Dan usia ibu 60 tahun ketika mengabarkan aku bahwa beliau sekarang belajar menyetir mobil. Belajar menyetir mobil untuk pertama kalinya. Kenapa? Ya, kenapa tidak? Ayah kini tak lagi bisa dibonceng dengan motor. Bukan saja karena beliau kehilangan salah satu jempol kakinya akibat penyumbatan pembuluh darah yang parah dikaki, tapi juga karena otot ayah memendek dan kaku, sehingga tak lagi bisa digunakan untuk berjalan. Ayahku berteriak kesakitan ketika perawat mencoba meluruskan kakinya dalam sesi fisioterapi. Ayahku, yang biasanya sangat tabah dan tak pernah mengeluhkan rasa nyeri yang dideritanya selama sakit, walau nyeri itu membuatnya tak bisa tidur berminggu-minggu hingga semakin menurunkan kondisinya. Teriakan itu menghantam hati ibuku dan membuatnya lemas dan gemetar. Tahulah ibu, ayah tak lagi bisa berjalan. Tak lagi bisa dibonceng di atas motor. Dan ibuku memutuskan untuk belajar menyetir, agar bisa mengantar ayah kemana-mana dengan mobilnya. Seperti hari itu, setelah memarkir mobil di halaman rumah sakit, ibu turun dari mobilnya, membuka bagasi, mengeluarkan kursi roda, membuka lipatannya, mendorongnya ke sisi kiri mobil, membuka pintu depan kiri mobil, lalu membantu ayahku keluar dari mobil dan duduk di kursi rodanya. Orang-orang yang melihat langsung tergopoh-gopoh mendekat hendak menolong. “Nenek, kenapa ga bilang-bilang kalau bawa kakek? Biar kami bantu,” kata mereka. Ibuku hanya tertawa.
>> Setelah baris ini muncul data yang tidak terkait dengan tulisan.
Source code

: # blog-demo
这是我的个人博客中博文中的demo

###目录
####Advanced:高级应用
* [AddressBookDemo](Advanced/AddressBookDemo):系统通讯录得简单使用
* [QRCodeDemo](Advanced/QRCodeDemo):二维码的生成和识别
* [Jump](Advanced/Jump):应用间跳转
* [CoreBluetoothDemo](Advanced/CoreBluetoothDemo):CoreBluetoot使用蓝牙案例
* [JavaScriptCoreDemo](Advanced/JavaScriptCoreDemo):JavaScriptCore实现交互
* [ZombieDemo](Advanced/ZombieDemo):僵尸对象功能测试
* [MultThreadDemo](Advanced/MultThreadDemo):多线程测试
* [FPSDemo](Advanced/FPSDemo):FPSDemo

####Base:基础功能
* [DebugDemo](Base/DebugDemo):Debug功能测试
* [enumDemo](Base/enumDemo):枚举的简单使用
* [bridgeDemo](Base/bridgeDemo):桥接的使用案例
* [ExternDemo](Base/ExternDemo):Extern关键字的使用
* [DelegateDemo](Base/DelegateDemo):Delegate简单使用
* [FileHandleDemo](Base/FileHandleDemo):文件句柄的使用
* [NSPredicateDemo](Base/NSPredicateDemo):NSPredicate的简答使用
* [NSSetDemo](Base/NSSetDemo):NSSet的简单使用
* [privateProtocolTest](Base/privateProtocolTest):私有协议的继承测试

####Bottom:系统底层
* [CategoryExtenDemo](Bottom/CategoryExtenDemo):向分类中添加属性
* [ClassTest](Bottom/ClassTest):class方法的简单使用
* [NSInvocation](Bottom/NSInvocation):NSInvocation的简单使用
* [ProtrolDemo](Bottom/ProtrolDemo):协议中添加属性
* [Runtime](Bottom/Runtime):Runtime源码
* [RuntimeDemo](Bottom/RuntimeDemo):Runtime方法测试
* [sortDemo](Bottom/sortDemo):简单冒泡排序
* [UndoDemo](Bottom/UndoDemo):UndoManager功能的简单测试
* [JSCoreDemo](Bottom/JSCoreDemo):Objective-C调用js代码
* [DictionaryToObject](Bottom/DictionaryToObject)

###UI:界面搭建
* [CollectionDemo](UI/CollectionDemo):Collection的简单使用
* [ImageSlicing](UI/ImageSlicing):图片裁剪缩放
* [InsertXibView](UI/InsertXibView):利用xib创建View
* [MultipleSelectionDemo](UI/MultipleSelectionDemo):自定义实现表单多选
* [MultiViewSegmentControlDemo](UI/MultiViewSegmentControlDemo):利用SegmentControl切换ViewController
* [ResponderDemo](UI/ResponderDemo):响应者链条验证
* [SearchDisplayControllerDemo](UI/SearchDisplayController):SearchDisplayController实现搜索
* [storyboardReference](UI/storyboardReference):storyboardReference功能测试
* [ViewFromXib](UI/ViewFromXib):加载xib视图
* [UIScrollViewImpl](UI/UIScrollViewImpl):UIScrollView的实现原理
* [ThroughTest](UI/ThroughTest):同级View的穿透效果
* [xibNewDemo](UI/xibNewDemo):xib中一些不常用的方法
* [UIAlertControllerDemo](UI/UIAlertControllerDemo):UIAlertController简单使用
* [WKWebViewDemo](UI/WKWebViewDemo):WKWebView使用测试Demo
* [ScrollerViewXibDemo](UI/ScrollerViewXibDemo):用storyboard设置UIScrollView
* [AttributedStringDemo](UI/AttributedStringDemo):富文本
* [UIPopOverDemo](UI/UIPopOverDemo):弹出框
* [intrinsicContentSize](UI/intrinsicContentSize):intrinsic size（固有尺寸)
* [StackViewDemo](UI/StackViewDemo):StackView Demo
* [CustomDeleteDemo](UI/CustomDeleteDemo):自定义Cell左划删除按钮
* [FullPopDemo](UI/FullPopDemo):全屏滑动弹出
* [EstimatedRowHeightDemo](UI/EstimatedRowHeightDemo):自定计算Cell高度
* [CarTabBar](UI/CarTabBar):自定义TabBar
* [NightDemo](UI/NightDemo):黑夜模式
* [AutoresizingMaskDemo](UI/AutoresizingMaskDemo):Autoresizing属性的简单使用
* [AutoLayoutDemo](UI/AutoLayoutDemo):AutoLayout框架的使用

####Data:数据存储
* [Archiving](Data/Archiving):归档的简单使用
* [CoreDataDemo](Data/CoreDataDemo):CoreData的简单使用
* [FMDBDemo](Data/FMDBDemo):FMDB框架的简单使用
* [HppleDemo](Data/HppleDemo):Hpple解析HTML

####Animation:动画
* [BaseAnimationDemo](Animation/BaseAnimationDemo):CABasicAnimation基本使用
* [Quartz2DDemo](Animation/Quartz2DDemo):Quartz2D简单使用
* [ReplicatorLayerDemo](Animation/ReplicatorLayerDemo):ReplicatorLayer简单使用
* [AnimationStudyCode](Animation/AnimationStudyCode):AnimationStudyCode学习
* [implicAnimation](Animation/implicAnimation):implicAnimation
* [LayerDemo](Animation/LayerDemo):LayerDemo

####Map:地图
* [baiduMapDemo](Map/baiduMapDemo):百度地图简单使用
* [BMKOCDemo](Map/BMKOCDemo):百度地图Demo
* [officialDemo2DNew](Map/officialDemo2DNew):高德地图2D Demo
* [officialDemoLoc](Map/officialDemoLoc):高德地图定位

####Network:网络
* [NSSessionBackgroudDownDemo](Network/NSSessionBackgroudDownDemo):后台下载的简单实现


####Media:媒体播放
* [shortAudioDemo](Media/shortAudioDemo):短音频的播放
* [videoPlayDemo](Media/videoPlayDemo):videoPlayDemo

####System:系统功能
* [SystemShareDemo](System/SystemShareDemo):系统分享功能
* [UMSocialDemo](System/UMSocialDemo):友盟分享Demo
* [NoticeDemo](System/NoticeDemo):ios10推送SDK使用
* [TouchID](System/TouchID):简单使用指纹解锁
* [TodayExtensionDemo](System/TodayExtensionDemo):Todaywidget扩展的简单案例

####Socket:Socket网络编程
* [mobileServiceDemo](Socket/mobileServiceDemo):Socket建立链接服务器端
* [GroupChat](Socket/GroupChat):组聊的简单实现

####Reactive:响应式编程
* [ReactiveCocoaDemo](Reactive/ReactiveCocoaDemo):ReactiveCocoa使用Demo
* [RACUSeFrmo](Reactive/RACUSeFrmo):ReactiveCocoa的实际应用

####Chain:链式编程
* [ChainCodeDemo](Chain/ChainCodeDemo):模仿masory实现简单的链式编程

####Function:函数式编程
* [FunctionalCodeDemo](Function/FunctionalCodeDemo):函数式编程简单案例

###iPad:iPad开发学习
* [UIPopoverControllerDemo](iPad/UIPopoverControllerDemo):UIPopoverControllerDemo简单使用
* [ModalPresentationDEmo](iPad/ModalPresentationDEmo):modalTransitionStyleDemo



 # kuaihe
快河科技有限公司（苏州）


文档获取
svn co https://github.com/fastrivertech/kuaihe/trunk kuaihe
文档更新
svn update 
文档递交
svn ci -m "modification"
Dan begitulah, orang-orang di kota kecil kami, yang nyaris mengenal semua penduduk kotanya, kemudian terbiasa melihat ibuku bepergian dengan mobil sedannya, dengan ayahku disampingnya. Pemilik toko, petugas rumah sakit, polisi lalulintas, mejadi hapal dengan ibuku. Ibuku, yang belajar menyetir pertama kali di usianya yang ke-60. Ibuku, yang tetap menyetir walau lututnya nyeri karena pengeroposan tulang mulai menyerang. Ibuku, yang selalu bersemangat dalam belajar dan bekerja. Cinta dan do’a kami untuk ibu selalu.